### EXERCISE DIRECTIONS
Look through the entries below, please, and copy every line with the word "setImmediate".

### GIVEN ENTRIES
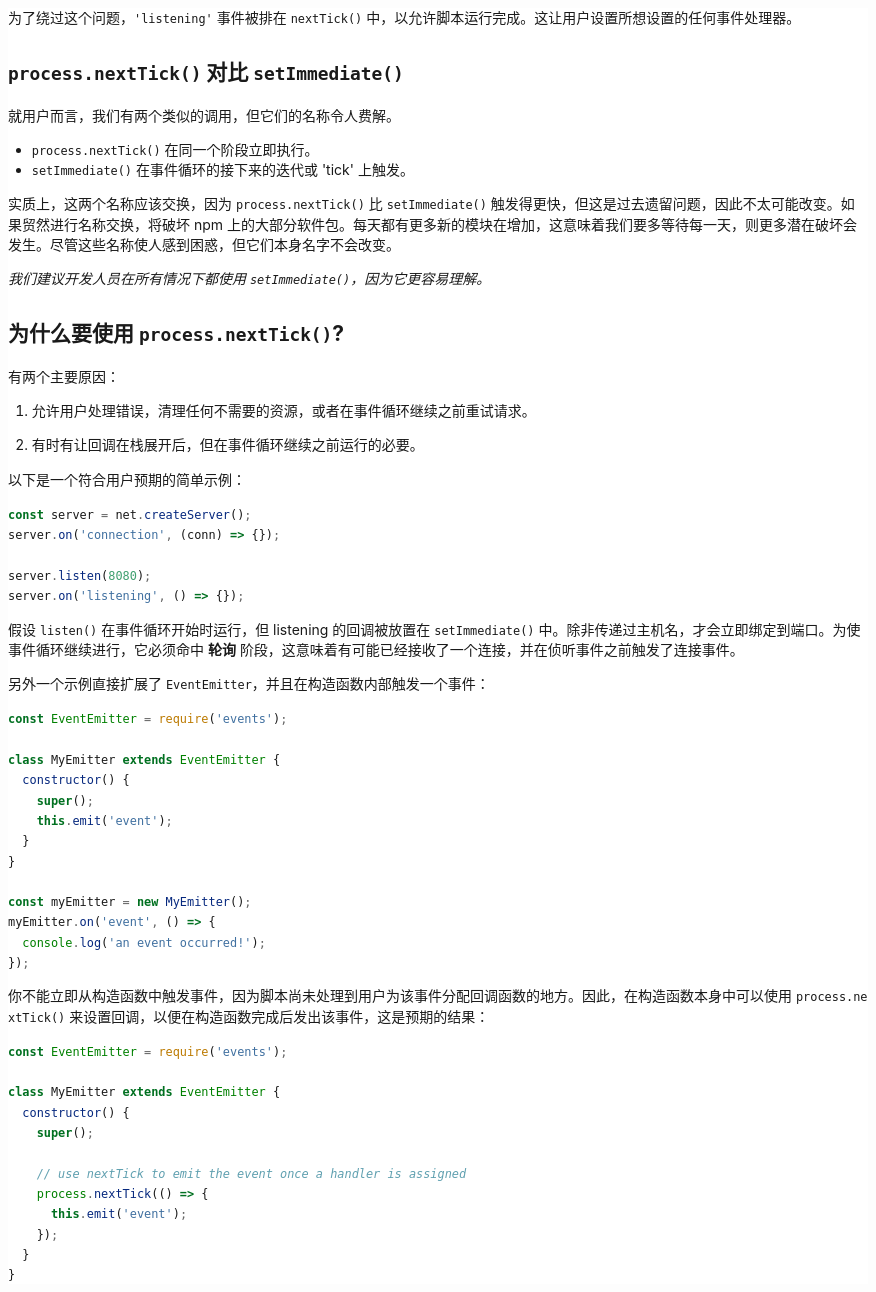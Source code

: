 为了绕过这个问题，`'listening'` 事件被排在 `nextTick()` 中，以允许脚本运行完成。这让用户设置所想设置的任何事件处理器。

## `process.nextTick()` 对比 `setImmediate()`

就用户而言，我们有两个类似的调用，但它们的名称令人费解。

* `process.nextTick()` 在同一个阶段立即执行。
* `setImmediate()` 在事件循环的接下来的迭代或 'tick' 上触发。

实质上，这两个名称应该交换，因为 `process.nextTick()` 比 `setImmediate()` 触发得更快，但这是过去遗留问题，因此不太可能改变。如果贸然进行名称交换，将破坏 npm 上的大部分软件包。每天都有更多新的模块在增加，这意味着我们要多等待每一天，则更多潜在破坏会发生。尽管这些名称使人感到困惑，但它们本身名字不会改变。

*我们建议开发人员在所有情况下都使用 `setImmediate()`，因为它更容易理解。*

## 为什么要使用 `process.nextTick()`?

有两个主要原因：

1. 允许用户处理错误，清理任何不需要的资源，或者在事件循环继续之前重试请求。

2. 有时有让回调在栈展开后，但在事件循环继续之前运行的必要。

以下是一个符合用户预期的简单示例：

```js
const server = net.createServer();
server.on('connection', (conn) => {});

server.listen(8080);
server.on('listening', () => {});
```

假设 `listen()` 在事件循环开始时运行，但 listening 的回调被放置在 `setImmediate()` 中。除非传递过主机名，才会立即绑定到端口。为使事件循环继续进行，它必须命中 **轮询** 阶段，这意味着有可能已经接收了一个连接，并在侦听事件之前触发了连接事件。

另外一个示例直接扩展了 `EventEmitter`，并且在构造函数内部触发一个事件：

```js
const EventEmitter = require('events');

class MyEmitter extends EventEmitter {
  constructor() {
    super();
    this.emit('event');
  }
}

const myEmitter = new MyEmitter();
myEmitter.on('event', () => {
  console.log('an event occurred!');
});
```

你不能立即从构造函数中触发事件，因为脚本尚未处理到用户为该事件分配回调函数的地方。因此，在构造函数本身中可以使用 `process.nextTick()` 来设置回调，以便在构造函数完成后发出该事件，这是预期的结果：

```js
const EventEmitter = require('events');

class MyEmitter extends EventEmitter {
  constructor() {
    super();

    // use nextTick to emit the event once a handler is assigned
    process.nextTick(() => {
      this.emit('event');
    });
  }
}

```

### EXERCISE OUTPUT
## `process.nextTick()` 对比 `setImmediate()`
* `setImmediate()` 在事件循环的接下来的迭代或 'tick' 上触发。
实质上，这两个名称应该交换，因为 `process.nextTick()` 比 `setImmediate()` 触发得更快，但这是过去遗留问题，因此不太可能改变。如果贸然进行名称交换，将破坏 npm 上的大部分软件包。每天都有更多新的模块在增加，这意味着我们要多等待每一天，则更多潜在破坏会发生。尽管这些名称使人感到困惑，但它们本身名字不会改变。
*我们建议开发人员在所有情况下都使用 `setImmediate()`，因为它更容易理解。*
假设 `listen()` 在事件循环开始时运行，但 listening 的回调被放置在 `setImmediate()` 中。除非传递过主机名，才会立即绑定到端口。为使事件循环继续进行，它必须命中 **轮询** 阶段，这意味着有可能已经接收了一个连接，并在侦听事件之前触发了连接事件。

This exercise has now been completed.